B. DISTINCTION BETWEEN CONDITION AND WARRANTY
Sl no. | CONDITION | WARRANTY |
1. | A condition is a stipulation (in a contract), which is essential to the main purpose of the contract. | A warranty is a stipulation, which is only collateral or subsidiary to the main purpose of the contract. |
2. | A breach of condition gives the aggrieved party a right to sue for damages as well as the right to repudiate the contract. | A breach of warranty gives only the right to sue for damages. The contract cannot be repudiated. |
3. | A breach of condition may be treated as a breach of warranty in certain circumstances. | A breach of warranty cannot be treated as a breach of condition |
C. IMPLIED CONDITIONS AND WARRANTIES (TYPES)
1. Implied undertaking as to title, etc. (sec. 14)—
In a contract of sale, unless the circumstances of the contract are such as to show a different intention, there is—
(a) an implied condition on the part of the seller that, in the case of a sale, he has a right to sell the goods and that, in the case of an agreement to sell, he will have a right to sell the goods at the time when the property is to pass;
(b) an implied warranty that the buyer shall have and enjoy quiet possession of the goods;
(c) an implied warranty that the goods shall be free from any charge or encumbrance in favour of any third party not declared or known to the buyer before or at the time when the contract is made.

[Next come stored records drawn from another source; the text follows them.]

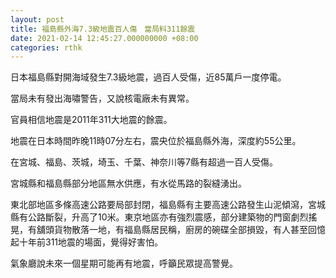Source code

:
 ```yaml
---
layout: post
title: 福島縣外海7.3級地震百人傷　當局料311餘震
date: 2021-02-14 12:45:27.000000000 +08:00
categories: rthk
---
```


日本福島縣對開海域發生7.3級地震，過百人受傷，近85萬戶一度停電。

當局未有發出海嘯警告，又說核電廠未有異常。

官員相信地震是2011年311大地震的餘震。

地震在日本時間昨晚11時07分左右，震央位於福島縣外海，深度約55公里。

在宮城、福島、茨城，埼玉、千葉、神奈川等7縣有超過一百人受傷。

宮城縣和福島縣部分地區無水供應，有水從馬路的裂縫湧出。

東北部地區多條高速公路要局部封閉，福島縣有主要高速公路發生山泥傾瀉，宮城縣有公路斷裂，升高了10米。東京地區亦有強烈震感，部分建築物的門窗劇烈搖晃，有舖頭貨物散落一地，有福島縣居民稱，廚房的碗碟全部損毀，有人甚至回憶起十年前311地震的場面，覺得好害怕。

氣象廳說未來一個星期可能再有地震，呼籲民眾提高警覺。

2. Sale by description (sec. 15)
Where there is a contract for the sale of goods by description, there is an implied condition that the goods shall correspond with the description; and, if the sale is by sample as well as by description, it is not sufficient that the bulk of the goods corresponds with the sample if the goods do not also correspond with the description.

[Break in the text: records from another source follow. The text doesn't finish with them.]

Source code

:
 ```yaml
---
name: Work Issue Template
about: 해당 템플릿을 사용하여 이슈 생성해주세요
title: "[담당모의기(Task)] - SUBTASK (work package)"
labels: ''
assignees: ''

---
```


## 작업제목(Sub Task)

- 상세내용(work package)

3. Implied conditions as to quality or fitness (sec 16)
Subject to the provisions of this Act and of any other law for the time being in force, there is no implied warranty or condition as to the quality or fitness for any particular purpose of goods supplied under a contract of sale, except as follows:—
(a) Where the buyer, expressly or by implication, makes known to the seller the particular purpose for which the goods are required, so as to show that the buyer relies on the seller’s skill or judgment, and the goods are of a description which it is in the course of the seller’s business to supply (whether he is the manufacturer or producer or not), there is an implied condition that the goods shallbe reasonably fit for such purpose: Provided that, in the case of a contract for the sale of a specified article under its patent or other trade name, there is no implied condition as to its fitness for any particular purpose.
(b) Where goods are bought by description from a seller who deals in goods of that description (whether he is the manufacturer or producer or not), there is an implied condition that the goods shall be of merchantable quality:
(c) An implied warranty or condition as to quality or fitness for a particular purpose may be annexed by the usage of trade.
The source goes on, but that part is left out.